Mr. McKamey has been charged three times in recent years for allegedly fishing illegally in protest against the first-nations fisheries. The charges are winding through the courts, but he said he still would not hesitate to participate in another protest fishery this summer.
"I would be out there because [a separate native fishery] is fundamentally wrong," he said, adding that he hopes a protest will not be necessary.
The commercial salmon fishery on the Fraser River has been embroiled in conflict since the early 1990s. In recent years, tension has mounted as the federal government closed the salmon fishery for commercial fishermen but allowed natives to fish for personal consumption, social and ceremonial needs. Commercial fishermen have charged that some native fishermen were sidestepping the rules and selling their fish commercially.
The contentious issue of first-nations fisheries could loom much larger this summer, after a B.C. Court of Appeal ruling last month upheld a federal government policy restricting commercial salmon fishing to native people during specific periods. A five-judge panel unanimously decided the policy was a legitimate "political choice" that did not breach equality rights of non-native fishermen.
Commercial fishermen have been notified that the fishery will open for six hours on Aug. 2 and is expected to have additional openings later in August. First-nations fishermen are already fishing early runs on the Fraser River.
The federal government had anticipated a quieter season this year.
"We have been very optimistic this year," Steve Outhouse, a spokesman for federal Fisheries Minister Loyola Hearn, said in an interview. The Sto:lo First Nation and the Commercial Salmon Advisory Board have been working together to come up with an agreement. "The vast majority are willing to work together," Mr. Outhouse said.
Grand Chief Doug Kelly, the tribal chief responsible for intergovernmental relations for the Sto:lo Tribal Council, said no one has been happy with federal management of the salmon fisheries over the past decade. However he was encouraged this summer by an understanding reached on the harvest of Cultus Lake salmon with the advisory board.
He had hoped that anger with the aboriginal fishery would have dissipated. He said he was disappointed to hear that some commercial fishermen were talking about a protest fishery. "They do not know how to take no for an answer," Mr. Kelly said. The courts have upheld the federal aboriginal fishery strategy, he added. "They made it clear it is not racist, it is not a race-based fishery. But that does not stop those who want to insist it is racist. So what are you going to do?"

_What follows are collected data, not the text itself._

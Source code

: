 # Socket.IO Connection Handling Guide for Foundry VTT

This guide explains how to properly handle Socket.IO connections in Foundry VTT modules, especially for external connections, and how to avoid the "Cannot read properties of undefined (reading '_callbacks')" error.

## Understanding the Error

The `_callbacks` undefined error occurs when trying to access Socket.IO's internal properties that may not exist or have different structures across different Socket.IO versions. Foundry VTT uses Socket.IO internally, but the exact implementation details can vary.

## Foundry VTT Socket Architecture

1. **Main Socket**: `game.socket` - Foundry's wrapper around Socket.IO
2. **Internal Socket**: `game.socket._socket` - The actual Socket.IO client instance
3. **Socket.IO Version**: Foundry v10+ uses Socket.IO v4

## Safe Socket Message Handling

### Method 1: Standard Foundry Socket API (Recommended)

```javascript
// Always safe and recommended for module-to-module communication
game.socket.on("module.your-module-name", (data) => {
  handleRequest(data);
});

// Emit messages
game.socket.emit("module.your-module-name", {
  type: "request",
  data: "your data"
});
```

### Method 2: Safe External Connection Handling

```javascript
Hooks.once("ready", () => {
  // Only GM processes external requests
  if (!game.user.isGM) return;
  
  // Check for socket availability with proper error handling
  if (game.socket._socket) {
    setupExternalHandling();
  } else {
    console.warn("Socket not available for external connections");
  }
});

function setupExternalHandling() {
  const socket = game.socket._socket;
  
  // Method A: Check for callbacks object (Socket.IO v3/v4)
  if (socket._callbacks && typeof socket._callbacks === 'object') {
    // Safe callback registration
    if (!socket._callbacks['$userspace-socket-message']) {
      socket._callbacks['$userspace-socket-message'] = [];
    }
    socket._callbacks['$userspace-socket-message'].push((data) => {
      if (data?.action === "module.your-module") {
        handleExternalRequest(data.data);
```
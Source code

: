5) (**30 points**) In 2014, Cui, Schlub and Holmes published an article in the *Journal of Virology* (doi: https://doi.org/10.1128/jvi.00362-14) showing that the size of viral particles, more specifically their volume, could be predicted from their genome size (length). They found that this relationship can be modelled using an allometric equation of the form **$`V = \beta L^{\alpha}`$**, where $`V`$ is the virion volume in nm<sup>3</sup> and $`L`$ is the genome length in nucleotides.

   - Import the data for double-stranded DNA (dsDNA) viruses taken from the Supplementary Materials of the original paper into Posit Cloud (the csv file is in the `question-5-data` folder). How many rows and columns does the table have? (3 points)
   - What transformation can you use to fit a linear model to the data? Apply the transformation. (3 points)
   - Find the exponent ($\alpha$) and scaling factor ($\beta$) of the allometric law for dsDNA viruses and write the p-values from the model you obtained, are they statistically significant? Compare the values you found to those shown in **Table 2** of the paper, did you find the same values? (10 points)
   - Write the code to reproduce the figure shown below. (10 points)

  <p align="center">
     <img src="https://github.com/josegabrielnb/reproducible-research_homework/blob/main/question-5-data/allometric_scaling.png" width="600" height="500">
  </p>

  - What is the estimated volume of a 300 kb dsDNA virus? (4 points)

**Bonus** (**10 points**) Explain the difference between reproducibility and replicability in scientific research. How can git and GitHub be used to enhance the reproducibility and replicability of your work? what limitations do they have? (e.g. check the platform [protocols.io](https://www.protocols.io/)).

Phil Eidsvik, spokesman for the B.C. Fisheries Survival Coalition, commended the federal government for a new program to reduce predators near salmon spawning grounds at Cultus Lake near Chilliwack. The program should mean more salmon for the fishermen, he said.
However, Mr. Eidsvik remained concerned about the Tory government's failure to do anything about the first-nations fishery. "The court ruled that the fishery is not discriminatory, but every fisherman who is not fishing today knows he is not fishing because he has the wrong blood in him. That is discrimination, no matter how it is [written] in the law."
It is too early to say what will happen this summer, he also said. But a large group of fishermen are already talking about a protest fishery. "The fishermen say they do not care [about the court ruling]. It's wrong," Mr. Eidsvik said.